Here is what I had to change to get it to work more reliably:

function securepages_is_secure() {
  //return (isset($_SERVER['HTTPS']) && $_SERVER['HTTPS'] == 'on') ? TRUE : FALSE;
  return (isset($_SERVER['HTTPS']) && $_SERVER['HTTPS'] == 'on') || (isset($_SERVER['HTTP_X_FORWARDED_PROTO']) && $_SERVER['HTTP_X_FORWARDED_PROTO'] == 'https') ? TRUE : FALSE;
}

In my Drupal settings.php:

if (isset($_SERVER['HTTP_X_FORWARDED_PROTO']) &&
  $_SERVER['HTTP_X_FORWARDED_PROTO'] == 'https') {
  $_SERVER['HTTPS'] = 'on';
}

Taking a cue from: http://framework.zend.com/issues/browse/ZF-5012

kevinquillen’s picture

kevinquillen commented
Status: Closed (works as designed) » Active
kevinquillen’s picture

kevinquillen commented

Boost 6.x-1.18 with Nginx also seems to interrupt the switching process.
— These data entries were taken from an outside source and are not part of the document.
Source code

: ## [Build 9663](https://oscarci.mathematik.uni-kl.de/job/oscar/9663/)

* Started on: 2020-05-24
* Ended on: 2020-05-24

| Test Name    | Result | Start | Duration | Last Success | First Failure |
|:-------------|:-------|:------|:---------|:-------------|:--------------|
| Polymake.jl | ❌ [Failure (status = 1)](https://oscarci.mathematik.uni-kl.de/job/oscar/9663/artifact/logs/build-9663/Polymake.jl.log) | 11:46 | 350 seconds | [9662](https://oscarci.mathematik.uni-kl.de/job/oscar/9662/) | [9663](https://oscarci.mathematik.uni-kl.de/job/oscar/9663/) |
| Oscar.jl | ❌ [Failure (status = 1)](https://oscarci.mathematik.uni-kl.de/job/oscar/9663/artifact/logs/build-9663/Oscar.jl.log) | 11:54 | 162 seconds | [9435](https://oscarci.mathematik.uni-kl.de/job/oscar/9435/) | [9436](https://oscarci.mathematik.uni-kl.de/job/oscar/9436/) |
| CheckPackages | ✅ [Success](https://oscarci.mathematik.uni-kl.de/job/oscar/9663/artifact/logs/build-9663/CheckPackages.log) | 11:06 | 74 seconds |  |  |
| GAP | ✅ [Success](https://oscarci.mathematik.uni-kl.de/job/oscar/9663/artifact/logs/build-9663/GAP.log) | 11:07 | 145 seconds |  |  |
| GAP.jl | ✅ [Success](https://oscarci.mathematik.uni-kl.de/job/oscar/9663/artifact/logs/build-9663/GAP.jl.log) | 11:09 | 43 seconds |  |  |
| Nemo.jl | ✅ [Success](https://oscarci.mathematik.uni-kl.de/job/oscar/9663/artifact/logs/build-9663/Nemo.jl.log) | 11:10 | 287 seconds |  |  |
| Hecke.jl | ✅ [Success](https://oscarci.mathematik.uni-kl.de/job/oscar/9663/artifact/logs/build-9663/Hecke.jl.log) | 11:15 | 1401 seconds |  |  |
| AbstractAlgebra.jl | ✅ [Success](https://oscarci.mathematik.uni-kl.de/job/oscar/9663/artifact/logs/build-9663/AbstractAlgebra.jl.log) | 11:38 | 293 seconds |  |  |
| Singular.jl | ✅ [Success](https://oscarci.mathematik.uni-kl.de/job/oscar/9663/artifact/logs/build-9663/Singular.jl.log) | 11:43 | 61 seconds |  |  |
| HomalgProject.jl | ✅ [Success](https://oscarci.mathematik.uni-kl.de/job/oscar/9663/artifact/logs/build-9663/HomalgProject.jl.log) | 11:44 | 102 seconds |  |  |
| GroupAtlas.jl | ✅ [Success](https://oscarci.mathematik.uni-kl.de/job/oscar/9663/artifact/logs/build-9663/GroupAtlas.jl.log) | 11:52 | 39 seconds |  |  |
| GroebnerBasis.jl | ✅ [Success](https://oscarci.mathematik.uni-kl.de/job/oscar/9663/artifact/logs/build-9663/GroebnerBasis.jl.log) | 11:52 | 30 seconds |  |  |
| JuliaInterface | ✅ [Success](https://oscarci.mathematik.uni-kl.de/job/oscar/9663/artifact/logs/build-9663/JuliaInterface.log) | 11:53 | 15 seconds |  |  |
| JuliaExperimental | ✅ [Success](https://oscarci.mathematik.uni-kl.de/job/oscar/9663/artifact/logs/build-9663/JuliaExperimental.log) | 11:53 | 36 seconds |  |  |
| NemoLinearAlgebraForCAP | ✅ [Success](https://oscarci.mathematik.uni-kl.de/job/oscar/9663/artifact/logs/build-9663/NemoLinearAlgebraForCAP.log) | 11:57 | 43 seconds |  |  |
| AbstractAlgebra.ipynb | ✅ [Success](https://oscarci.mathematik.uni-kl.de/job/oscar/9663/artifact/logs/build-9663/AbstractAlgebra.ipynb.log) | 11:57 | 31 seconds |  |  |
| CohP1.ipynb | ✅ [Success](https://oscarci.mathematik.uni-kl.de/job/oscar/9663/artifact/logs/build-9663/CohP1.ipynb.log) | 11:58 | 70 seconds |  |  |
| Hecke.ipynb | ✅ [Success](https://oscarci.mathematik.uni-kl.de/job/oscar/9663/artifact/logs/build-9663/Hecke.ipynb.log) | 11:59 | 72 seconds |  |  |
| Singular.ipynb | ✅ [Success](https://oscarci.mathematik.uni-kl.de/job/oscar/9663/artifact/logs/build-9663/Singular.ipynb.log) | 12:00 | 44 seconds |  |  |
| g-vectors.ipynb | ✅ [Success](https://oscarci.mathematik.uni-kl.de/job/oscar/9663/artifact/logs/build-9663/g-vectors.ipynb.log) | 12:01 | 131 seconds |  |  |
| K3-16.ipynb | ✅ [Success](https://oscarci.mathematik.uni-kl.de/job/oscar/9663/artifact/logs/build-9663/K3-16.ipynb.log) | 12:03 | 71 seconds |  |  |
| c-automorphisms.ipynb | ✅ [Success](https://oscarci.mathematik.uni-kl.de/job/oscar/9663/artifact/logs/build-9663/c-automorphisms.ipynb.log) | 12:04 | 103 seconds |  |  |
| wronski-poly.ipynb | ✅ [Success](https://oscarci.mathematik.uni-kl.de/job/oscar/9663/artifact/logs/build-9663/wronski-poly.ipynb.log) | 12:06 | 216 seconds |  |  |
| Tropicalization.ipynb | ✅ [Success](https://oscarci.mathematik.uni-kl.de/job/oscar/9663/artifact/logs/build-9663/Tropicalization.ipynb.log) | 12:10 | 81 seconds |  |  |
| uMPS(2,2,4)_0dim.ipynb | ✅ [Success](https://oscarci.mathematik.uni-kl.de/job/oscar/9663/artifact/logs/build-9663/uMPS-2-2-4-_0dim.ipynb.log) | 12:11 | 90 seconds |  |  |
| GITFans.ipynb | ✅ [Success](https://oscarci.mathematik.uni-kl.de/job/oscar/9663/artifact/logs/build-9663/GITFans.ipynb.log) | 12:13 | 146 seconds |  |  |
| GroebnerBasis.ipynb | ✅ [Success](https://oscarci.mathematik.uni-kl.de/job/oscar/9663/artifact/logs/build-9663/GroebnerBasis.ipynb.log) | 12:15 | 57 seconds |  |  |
Disabling Boost helps, too, but not really ideal for some sites.

grendzy’s picture

grendzy commented
Status: Active » Closed (works as designed)

Better docs is on my wishlist, and in the meantime please check out http://www.metaltoad.com/blog/running-drupal-secure-pages-behind-proxy which has instructions for setting up your proxy to work with securepages.

kevinquillen’s picture

kevinquillen commented

Yeah, we have the settings.php method. Boost still fails though, everything else works.

kevinquillen’s picture

kevinquillen commented

Quick update here, ran into this same exact problem on another site.

If you have the option 'Make secure only the listing pages' set, if you have paths listed in the Ignore box (like node/add* and node/*/edit) they do not redirect. When I removed the node/add* and node/*/edit from being Ignored by SecurePages, the switchback worked as expected.